## HOW TO COMPLETE THIS TASK
Pull every line that includes the word "infty" out of the data below and copy it.

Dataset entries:
"""

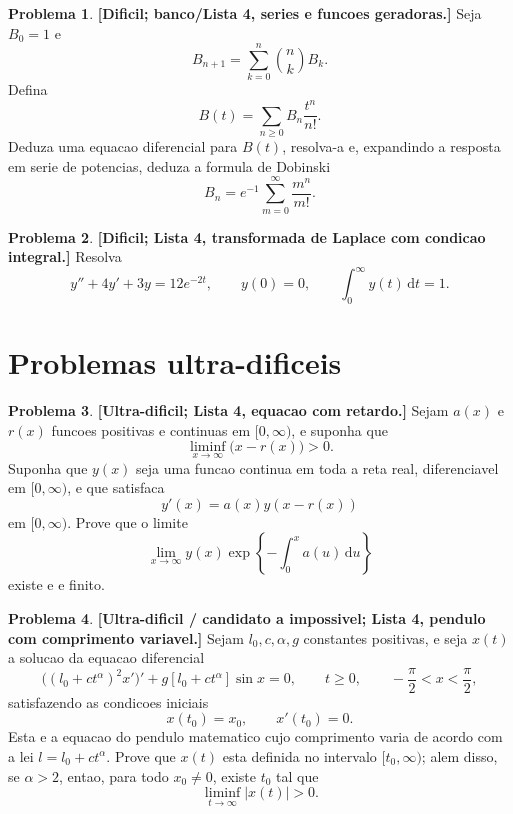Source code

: \documentclass[10pt,a4paper]{amsart}
\renewcommand{\d}{\mathrm{d}}
\theoremstyle{definition}
\newtheorem{problema}{Problema}
\begin{document}
\begin{problema}
\textbf{[Dificil; banco/Lista 4, series e funcoes geradoras.]}
Seja $B_0=1$ e
\[
    B_{n+1}=\sum_{k=0}^n \binom{n}{k}B_k.
\]
Defina
\[
    B(t)=\sum_{n\ge 0}B_n\frac{t^n}{n!}.
\]
Deduza uma equacao diferencial para $B(t)$, resolva-a e, expandindo a
resposta em serie de potencias, deduza a formula de Dobinski
\[
    B_n=e^{-1}\sum_{m=0}^{\infty}\frac{m^n}{m!}.
\]
\end{problema}

\begin{problema}
\textbf{[Dificil; Lista 4, transformada de Laplace com condicao integral.]}
Resolva
\[
    y''+4y'+3y=12e^{-2t},
    \qquad y(0)=0,
    \qquad \int_0^\infty y(t)\,\d t=1.
\]
\end{problema}

\section*{Problemas ultra-dificeis}

\begin{problema}
\textbf{[Ultra-dificil; Lista 4, equacao com retardo.]}
Sejam $a(x)$ e $r(x)$ funcoes positivas e continuas em $[0,\infty)$, e
suponha que
\[
    \liminf_{x\to\infty}\bigl(x-r(x)\bigr)>0.
\]
Suponha que $y(x)$ seja uma funcao continua em toda a reta real,
diferenciavel em $[0,\infty)$, e que satisfaca
\[
    y'(x)=a(x)y(x-r(x))
\]
em $[0,\infty)$. Prove que o limite
\[
    \lim_{x\to\infty} y(x)\exp\left\{-\int_0^x a(u)\,\d u\right\}
\]
existe e e finito.
\end{problema}

\begin{problema}
\textbf{[Ultra-dificil / candidato a impossivel; Lista 4, pendulo com
comprimento variavel.]}
Sejam $l_0,c,\alpha,g$ constantes positivas, e seja $x(t)$ a solucao da
equacao diferencial
\[
    \bigl((l_0+ct^\alpha)^2x'\bigr)'
    +g[l_0+ct^\alpha]\sin x=0,
    \qquad t\ge 0,\qquad -\frac{\pi}{2}<x<\frac{\pi}{2},
\]
satisfazendo as condicoes iniciais
\[
    x(t_0)=x_0,\qquad x'(t_0)=0.
\]
Esta e a equacao do pendulo matematico cujo comprimento varia de acordo com
a lei $l=l_0+ct^\alpha$. Prove que $x(t)$ esta definida no intervalo
$[t_0,\infty)$; alem disso, se $\alpha>2$, entao, para todo $x_0\neq 0$,
existe $t_0$ tal que
\[
    \liminf_{t\to\infty}|x(t)|>0.
\]
\end{problema}
\end{document}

"""

## ANSWER BOX
    B_n=e^{-1}\sum_{m=0}^{\infty}\frac{m^n}{m!}.
    \qquad \int_0^\infty y(t)\,\d t=1.
Sejam $a(x)$ e $r(x)$ funcoes positivas e continuas em $[0,\infty)$, e
    \liminf_{x\to\infty}\bigl(x-r(x)\bigr)>0.
diferenciavel em $[0,\infty)$, e que satisfaca
em $[0,\infty)$. Prove que o limite
    \lim_{x\to\infty} y(x)\exp\left\{-\int_0^x a(u)\,\d u\right\}
$[t_0,\infty)$; alem disso, se $\alpha>2$, entao, para todo $x_0\neq 0$,
    \liminf_{t\to\infty}|x(t)|>0.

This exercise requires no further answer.